The scented candle emitted the fragrance of roses.
Although he could not remember where he had read of such a thing, Tommy recalled that the sudden, unexplained scent of roses supposedly indicated the presence of spirits of the dead. Of course, the source of this odor was no mystery.
“What the hell?” Frank said, wrinkling his nose. He lifted the lid of the jack-o’-lantern and peered inside. The inconstant orange light played across his face, queerly distorting his features. “This is supposed to be a
lemon
-scented candle. Not roses, not girlie crap.”
* * *
In the big airy kitchen, Lois and Kyle Sutzmann, Tommy’s mother and father, were standing at the table with the caterer, Mr. Howser. They were studying the menu for the flashy Halloween party that they were throwing the following night—and loudly reminding Mr. Howser that the food was to be prepared with the finest ingredients.

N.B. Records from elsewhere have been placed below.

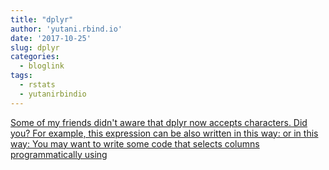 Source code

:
 ```yaml
---
title: "dplyr"
author: 'yutani.rbind.io'
date: '2017-10-25'
slug: dplyr
categories:
  - bloglink
tags:
  - rstats
  - yutanirbindio
---
```


[Some of my friends didn't aware that dplyr now accepts characters. Did you? For example, this expression can be also written in this way: or in this way: You may want to write some code that selects columns programmatically using<i class="fas fa-external-link-alt"></i>](https://yutani.rbind.io/post/2017-10-25-dplyr-select/)


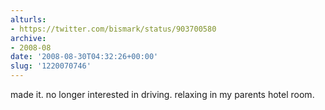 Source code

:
 ```yaml
---
alturls:
- https://twitter.com/bismark/status/903700580
archive:
- 2008-08
date: '2008-08-30T04:32:26+00:00'
slug: '1220070746'
---
```


made it. no longer interested in driving. relaxing in my parents hotel room.

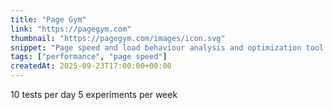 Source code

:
 ```yaml
---
title: "Page Gym"
link: "https://pagegym.com"
thumbnail: "https://pagegym.com/images/icon.svg"
snippet: "Page speed and load behaviour analysis and optimization tool for advanced users."
tags: ["performance", "page speed"]
createdAt: 2025-09-23T17:00:00+00:00
---
```

10 tests per day
5 experiments per week
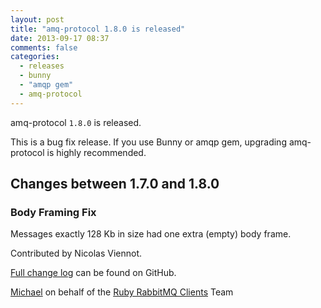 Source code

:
 ```yaml
---
layout: post
title: "amq-protocol 1.8.0 is released"
date: 2013-09-17 08:37
comments: false
categories:
  - releases
  - bunny
  - "amqp gem"
  - amq-protocol
---
```


amq-protocol `1.8.0` is released.

This is a bug fix release. If you use Bunny or amqp gem, upgrading amq-protocol
is highly recommended.


## Changes between 1.7.0 and 1.8.0

### Body Framing Fix

Messages exactly 128 Kb in size had one extra (empty) body
frame.


Contributed by Nicolas Viennot.




[Full change log](https://github.com/ruby-amqp/amq-protocol/blob/master/ChangeLog.md) can be found on GitHub.


[Michael](http://twitter.com/michaelklishin) on behalf of the [Ruby RabbitMQ Clients](http://github.com/ruby-amqp) Team
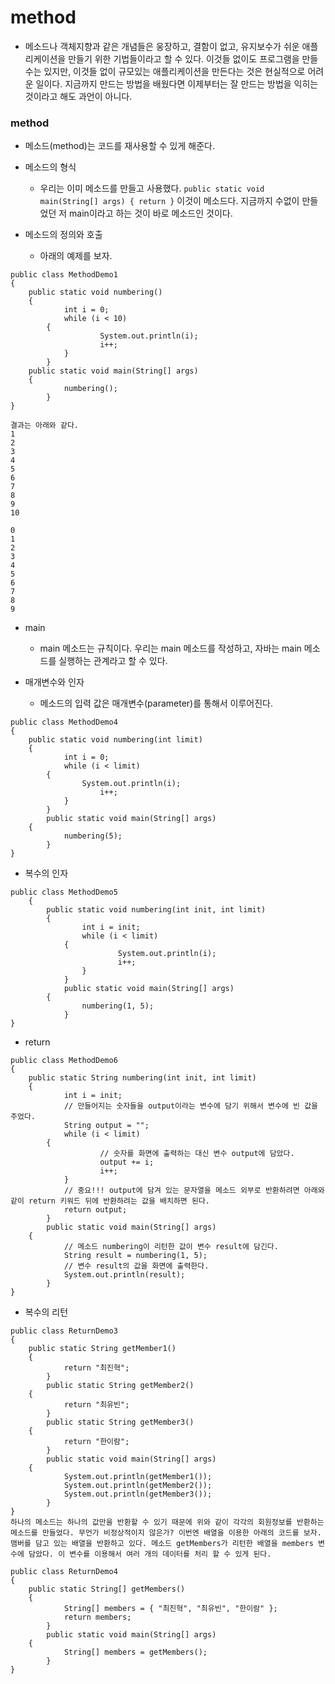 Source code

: # method
* 메소드나 객체지향과 같은 개념들은 웅장하고, 결함이 없고, 유지보수가 쉬운 애플리케이션을 만들기 위한 기법들이라고 할 수 있다. 이것들 없이도 프로그램을 만들 수는 있지만, 이것들 없이 규모있는 애플리케이션을 만든다는 것은 현실적으로 어려운 일이다. 지금까지 만드는 방법을 배웠다면 이제부터는 잘 만드는 방법을 익히는 것이라고 해도 과언이 아니다.

### method

* 메소드(method)는 코드를 재사용할 수 있게 해준다.

* 메소드의 형식
	* 우리는 이미 메소드를 만들고 사용했다. ```public static void main(String[] args) { return }``` 이것이 메소드다. 지금까지 수없이 만들었던 저 main이라고 하는 것이 바로 메소드인 것이다.

* 메소드의 정의와 호출
  * 아래의 예제를 보자.
```
public class MethodDemo1 
{
	public static void numbering() 
	{
        	int i = 0;
        	while (i < 10) 
		{
            		System.out.println(i);
            		i++;
        	}
    	}
	public static void main(String[] args) 
	{
        	numbering();
    	}
}

결과는 아래와 같다.
1
2
3
4
5
6
7
8
9
10
	
0
1
2
3
4
5
6
7
8
9
```


* main
	* main 메소드는 규칙이다. 우리는 main 메소드를 작성하고, 자바는 main 메소드를 실행하는 관계라고 할 수 있다.

* 매개변수와 인자
	* 메소드의 입력 값은 매개변수(parameter)를 통해서 이루어진다.
``` 
public class MethodDemo4 
{
	public static void numbering(int limit) 
	{
        	int i = 0;
        	while (i < limit) 
		{
           		System.out.println(i);
            		i++;
        	}
    	}
    	public static void main(String[] args) 
	{
        	numbering(5);
    	}
}
```

* 복수의 인자
```
public class MethodDemo5 
	{ 
		public static void numbering(int init, int limit) 
		{
        		int i = init;
        		while (i < limit) 
			{
            			System.out.println(i);
            			i++;
        		}
    		}
    		public static void main(String[] args) 
		{
        		numbering(1, 5);
    		} 
}
```


* return
```
public class MethodDemo6 
{
	public static String numbering(int init, int limit) 
	{
        	int i = init;
        	// 만들어지는 숫자들을 output이라는 변수에 담기 위해서 변수에 빈 값을 주었다.
        	String output = "";
        	while (i < limit) 
		{
            		// 숫자를 화면에 출력하는 대신 변수 output에 담았다.
            		output += i;
            		i++;
        	}
        	// 중요!!! output에 담겨 있는 문자열을 메소드 외부로 반환하려면 아래와 같이 return 키워드 뒤에 반환하려는 값을 배치하면 된다.
        	return output;
    	}
    	public static void main(String[] args) 
	{
        	// 메소드 numbering이 리턴한 값이 변수 result에 담긴다.
        	String result = numbering(1, 5);
        	// 변수 result의 값을 화면에 출력한다.
        	System.out.println(result);
    	}
}
```

* 복수의 리턴

```
public class ReturnDemo3 
{
	public static String getMember1() 
	{
        	return "최진혁";
    	}
    	public static String getMember2() 
	{
        	return "최유빈";
    	}
    	public static String getMember3() 
	{
        	return "한이람";
    	}
    	public static void main(String[] args) 
	{
        	System.out.println(getMember1());
        	System.out.println(getMember2());
        	System.out.println(getMember3());
    	}
}
하나의 메소드는 하나의 값만을 반환할 수 있기 때문에 위와 같이 각각의 회원정보를 반환하는 메소드를 만들었다. 무언가 비정상적이지 않은가? 이번엔 배열을 이용한 아래의 코드를 보자. 맴버를 담고 있는 배열을 반환하고 있다. 메소드 getMembers가 리턴한 배열을 members 변수에 담았다. 이 변수를 이용해서 여러 개의 데이터를 처리 할 수 있게 된다.

public class ReturnDemo4 
{ 
	public static String[] getMembers() 
	{
        	String[] members = { "최진혁", "최유빈", "한이람" };
        	return members;
    	}
    	public static void main(String[] args) 
	{
        	String[] members = getMembers();
    	}
}
```
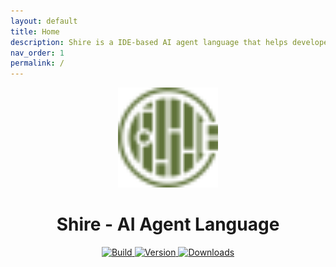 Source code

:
 ```yaml
---
layout: default
title: Home
description: Shire is a IDE-based AI agent language that helps developers to write code more efficiently and accurately. It provides a variety of features such as code completion, code generation, and bug detection. Shire supports multiple programming languages and can be easily integrated into existing IDEs. 
nav_order: 1
permalink: /
---
```


<p align="center">
  <img src="plugin/src/main/resources/META-INF/pluginIcon.svg" width="160px" height="160px"  alt="logo" />
</p>
<h1 align="center">Shire - AI Agent Language</h1>
<p align="center">
  <a href="https://github.com/phodal/shire/actions/workflows/build.yml">
    <img src="https://github.com/phodal/shire/workflows/Build/badge.svg" alt="Build" />
  </a>
  <a href="https://plugins.jetbrains.com/plugin/24549">
    <img src="https://img.shields.io/jetbrains/plugin/v/24549.svg" alt="Version" />
  </a>
  <a href="https://plugins.jetbrains.com/plugin/24549">
    <img src="https://img.shields.io/jetbrains/plugin/d/24549.svg" alt="Downloads" />
  </a>
</p>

Tommy circled behind them, hoping to remain invisible. He took a can of Coke from the refrigerator.
Now his mother and father were hammering the caterer about the need for everything to be “impressive.” Hors d’oeuvres, flowers, the bar, the waiters’ uniforms, and the buffet dinner must be so elegant and exquisite and drop-dead perfect that every guest would feel himself to be in the home of true California aristocracy.
This was not a party for kids. In fact, Tommy and Frank would be required to remain in their rooms tomorrow evening, permitted to engage only in the quietest activities: no television, no stereo, no slightest peep to draw attention to themselves.

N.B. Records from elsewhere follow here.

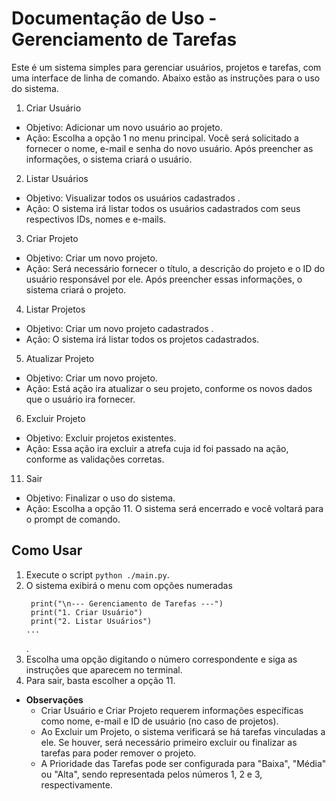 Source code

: 
# Documentação de Uso - Gerenciamento de Tarefas
Este é um sistema simples para gerenciar usuários, projetos e tarefas, com uma interface de linha de comando. Abaixo estão as instruções para o uso do sistema.

 1. Criar Usuário
  - Objetivo: Adicionar um novo usuário ao projeto.
  - Ação: Escolha a opção 1 no menu principal. Você será solicitado a fornecer o nome, e-mail e senha do novo usuário. Após preencher as informações, o sistema criará o usuário.

 2. Listar Usuários
  - Objetivo: Visualizar todos os usuários cadastrados .
  - Ação: O sistema irá listar todos os usuários cadastrados com seus respectivos IDs, nomes e e-mails.
 3. Criar Projeto
  - Objetivo: Criar um novo projeto.
  - Ação: Será necessário fornecer o título, a descrição do projeto e o ID do usuário responsável por ele. Após preencher essas informações, o sistema criará o projeto.

 4. Listar Projetos
  - Objetivo: Criar um novo projeto cadastrados .
  - Ação: O sistema irá listar todos os projetos cadastrados.

5. Atualizar Projeto
  - Objetivo: Criar um novo projeto.
  - Ação: Está ação ira atualizar o seu projeto, conforme os novos dados que o usuário ira fornecer.

 6. Excluir Projeto
  - Objetivo: Excluir projetos existentes.
  - Ação: Essa ação ira excluir a atrefa cuja id foi passado na ação, conforme as validações corretas.

 11. Sair
  - Objetivo: Finalizar o uso do sistema.
  - Ação: Escolha a opção 11. O sistema será encerrado e você voltará para o prompt de comando.

##  **Como Usar**
1. Execute o script ```python ./main.py```.
2. O sistema exibirá o menu com opções numeradas
   ```
    print("\n--- Gerenciamento de Tarefas ---")
    print("1. Criar Usuário")
    print("2. Listar Usuários")
   ...
   ```
   .
4. Escolha uma opção digitando o número correspondente e siga as instruções que aparecem no terminal.
5. Para sair, basta escolher a opção 11.

- **Observações**
  - Criar Usuário e Criar Projeto requerem informações específicas como nome, e-mail e ID de usuário (no caso de projetos).
  - Ao Excluir um Projeto, o sistema verificará se há tarefas vinculadas a ele. Se houver, será necessário primeiro excluir ou finalizar as tarefas para poder remover o projeto.
  - A Prioridade das Tarefas pode ser configurada para "Baixa", "Média" ou "Alta", sendo representada pelos números 1, 2 e 3, respectivamente.
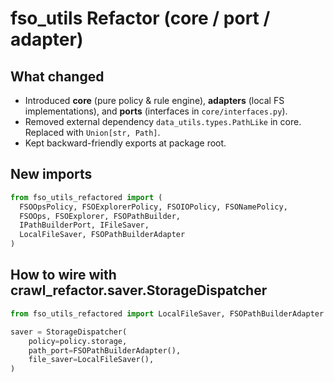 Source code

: # fso_utils Refactor (core / port / adapter)

## What changed
- Introduced **core** (pure policy & rule engine), **adapters** (local FS implementations), and **ports** (interfaces in `core/interfaces.py`).
- Removed external dependency `data_utils.types.PathLike` in core. Replaced with `Union[str, Path]`.
- Kept backward-friendly exports at package root.

## New imports
```python
from fso_utils_refactored import (
  FSOOpsPolicy, FSOExplorerPolicy, FSOIOPolicy, FSONamePolicy,
  FSOOps, FSOExplorer, FSOPathBuilder,
  IPathBuilderPort, IFileSaver,
  LocalFileSaver, FSOPathBuilderAdapter
)
```

## How to wire with crawl_refactor.saver.StorageDispatcher
```python
from fso_utils_refactored import LocalFileSaver, FSOPathBuilderAdapter

saver = StorageDispatcher(
    policy=policy.storage,
    path_port=FSOPathBuilderAdapter(),
    file_saver=LocalFileSaver(),
)
```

This party was strictly for the movers and shakers on whom Kyle Sutzmann’s political career depended. He was now a California State Senator, but in next week’s election he was running for the United States Congress. This was a thank-you party for his most generous financial backers and for the power brokers who had pulled strings to ensure his nomination the previous spring. Kids verboten.
Tommy’s parents seemed to want him around only at major campaign rallies, media photography sessions, and for a few minutes at the start of election-night victory parties. That was okay with Tommy. He preferred to remain invisible. On those rare occasions when his folks took notice of him, they invariably disapproved of everything he said and did, every movement he made, every innocent expression that crossed his face.
Lois said, “Mr. Howser, I hope we understand that large shrimp do
not
qualify as finger lobster.”
As the nervous caterer reassured Lois of the quality of his operation, Tommy sidled silently away from the refrigerator and quietly extracted two Milanos from the cookie jar.
“These are important people,” Kyle informed the caterer for the tenth time, “substantial and sophisticated people, and they are accustomed to the very best.”
In school, Tommy had been taught that politics was the means by which many enlightened people chose to serve their fellow men. He knew that was baloney. His parents spent long evenings plotting his father’s political career, and Tommy never once overheard either of them talk about serving the people or improving society. Oh, sure, in public, on campaign platforms, that was what they talked about “the rights of the masses, the hungry, the homeless”—but never in private. Beyond the public eye, they endlessly discussed “forming power bases” and “crushing the opposition” and “shoving this new law down their throats.” To them and to all the people with whom they associated, politics was a way to gain respect, make some money, and—most important—acquire power.